- Country: Russia
- Selection process: National Final
- Selection date: 1 June 2008

Competing entry
- Song: "Spit angel"
- Artist: Mikhail Puntov

Placement
- Final result: 7th, 73 points

Participation chronology

= Russia in the Junior Eurovision Song Contest 2008 =

Russia was represented at the Junior Eurovision Song Contest 2008 in Lemesos, Cyprus. The Russian entry was selected through a national final, organised by Russian broadcaster All-Russia State Television and Radio Company (VGTRK). The final was held on 1 June 2008. Mikhail Puntov and his song "Spit angel" won the national final, getting 10.81% of votes.

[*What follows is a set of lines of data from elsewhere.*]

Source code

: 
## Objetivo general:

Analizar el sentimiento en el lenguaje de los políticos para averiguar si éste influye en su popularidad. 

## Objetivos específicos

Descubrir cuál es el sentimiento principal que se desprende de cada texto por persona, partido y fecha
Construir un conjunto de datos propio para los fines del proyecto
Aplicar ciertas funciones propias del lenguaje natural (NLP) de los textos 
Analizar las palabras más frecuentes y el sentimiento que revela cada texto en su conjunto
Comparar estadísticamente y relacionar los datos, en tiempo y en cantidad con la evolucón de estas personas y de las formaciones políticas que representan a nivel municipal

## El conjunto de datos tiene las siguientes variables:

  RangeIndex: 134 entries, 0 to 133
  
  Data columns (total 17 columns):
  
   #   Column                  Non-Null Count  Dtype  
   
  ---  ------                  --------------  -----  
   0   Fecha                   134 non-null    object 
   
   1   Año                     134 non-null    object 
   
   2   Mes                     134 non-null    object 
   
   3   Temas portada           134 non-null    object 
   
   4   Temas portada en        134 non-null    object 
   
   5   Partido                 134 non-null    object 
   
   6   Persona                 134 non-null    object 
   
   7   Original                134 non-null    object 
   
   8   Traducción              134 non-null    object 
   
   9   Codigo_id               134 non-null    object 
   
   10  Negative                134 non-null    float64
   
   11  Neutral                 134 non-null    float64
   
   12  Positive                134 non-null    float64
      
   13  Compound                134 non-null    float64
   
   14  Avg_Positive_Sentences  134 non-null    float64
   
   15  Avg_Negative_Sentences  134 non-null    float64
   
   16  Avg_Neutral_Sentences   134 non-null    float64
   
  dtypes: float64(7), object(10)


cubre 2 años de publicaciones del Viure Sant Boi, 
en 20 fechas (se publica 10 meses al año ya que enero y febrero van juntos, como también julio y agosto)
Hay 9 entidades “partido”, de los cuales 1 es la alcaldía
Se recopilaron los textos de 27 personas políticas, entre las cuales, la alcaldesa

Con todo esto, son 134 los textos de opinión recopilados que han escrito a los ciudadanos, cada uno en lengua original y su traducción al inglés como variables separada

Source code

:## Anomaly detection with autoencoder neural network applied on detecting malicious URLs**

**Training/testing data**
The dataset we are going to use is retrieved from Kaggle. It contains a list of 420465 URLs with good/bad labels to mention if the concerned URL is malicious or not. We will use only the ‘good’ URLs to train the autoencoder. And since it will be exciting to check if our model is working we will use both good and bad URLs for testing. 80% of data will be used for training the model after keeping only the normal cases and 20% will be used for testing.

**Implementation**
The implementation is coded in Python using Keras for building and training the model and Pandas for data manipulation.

==Before Junior Eurovision==

=== National Final ===
On 2 March 2008, VGTRK announced that a national final would be held to select Russia' entry for the Junior Eurovision Song Contest 2008. A submission period for interested artists was opened and lasted until 20 April 2008. A professional jury selected twenty artists and songs from the applicants to proceed to the televised national final.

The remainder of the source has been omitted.